• **About this task**: What is needed is an exact repeat of the lines from the one holding "- Realtime subscriptions" through the final line of the data, with no pictures.
** Opening Material supplied block **
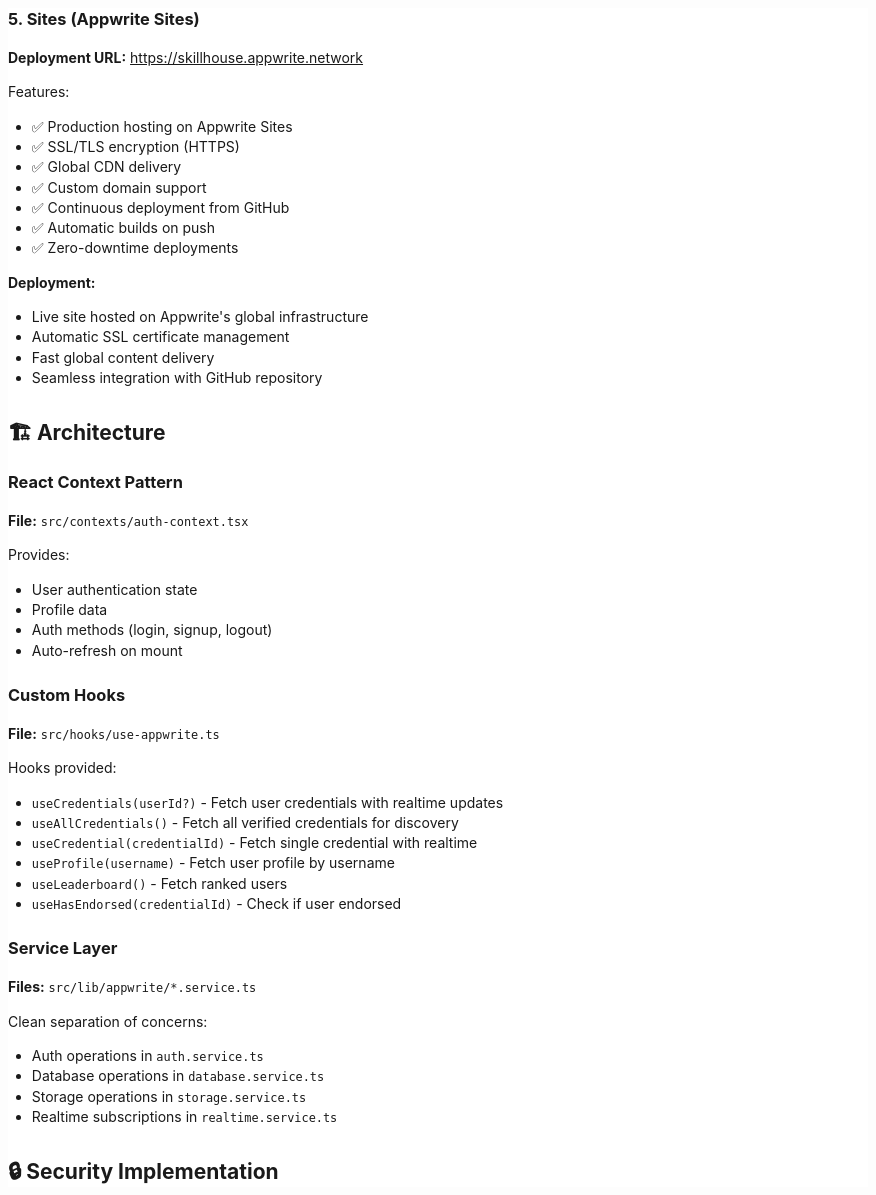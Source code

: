 ### 5. Sites (Appwrite Sites)
**Deployment URL:** https://skillhouse.appwrite.network

Features:
- ✅ Production hosting on Appwrite Sites
- ✅ SSL/TLS encryption (HTTPS)
- ✅ Global CDN delivery
- ✅ Custom domain support
- ✅ Continuous deployment from GitHub
- ✅ Automatic builds on push
- ✅ Zero-downtime deployments

**Deployment:**
- Live site hosted on Appwrite's global infrastructure
- Automatic SSL certificate management
- Fast global content delivery
- Seamless integration with GitHub repository

## 🏗️ Architecture

### React Context Pattern
**File:** `src/contexts/auth-context.tsx`

Provides:
- User authentication state
- Profile data
- Auth methods (login, signup, logout)
- Auto-refresh on mount

### Custom Hooks
**File:** `src/hooks/use-appwrite.ts`

Hooks provided:
- `useCredentials(userId?)` - Fetch user credentials with realtime updates
- `useAllCredentials()` - Fetch all verified credentials for discovery
- `useCredential(credentialId)` - Fetch single credential with realtime
- `useProfile(username)` - Fetch user profile by username
- `useLeaderboard()` - Fetch ranked users
- `useHasEndorsed(credentialId)` - Check if user endorsed

### Service Layer
**Files:** `src/lib/appwrite/*.service.ts`

Clean separation of concerns:
- Auth operations in `auth.service.ts`
- Database operations in `database.service.ts`
- Storage operations in `storage.service.ts`
- Realtime subscriptions in `realtime.service.ts`

## 🔒 Security Implementation
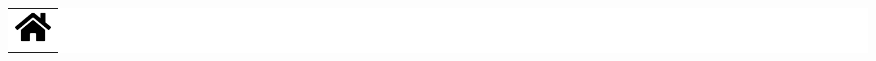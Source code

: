 <td valign="top">
<div align="center">
<table>
<tr>
<td><a href="https://the-collab-lab.codes/"><img height="32" src="https://raw.githubusercontent.com/tedivm/tedivm/main/images/home.svg" title="The Collab Lab Homepage"></a></td>









</tr>
</table>
</div>
</td>

</tr>
</table>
** Closing Material supplied block **
• **Output**:
- Realtime subscriptions in `realtime.service.ts`

## 🔒 Security Implementation
Source code

: <td valign="top">
<div align="center">
<table>
<tr>
<td><a href="https://the-collab-lab.codes/"><img height="32" src="https://raw.githubusercontent.com/tedivm/tedivm/main/images/home.svg" title="The Collab Lab Homepage"></a></td>









</tr>
</table>
</div>
</td>

</tr>
</table>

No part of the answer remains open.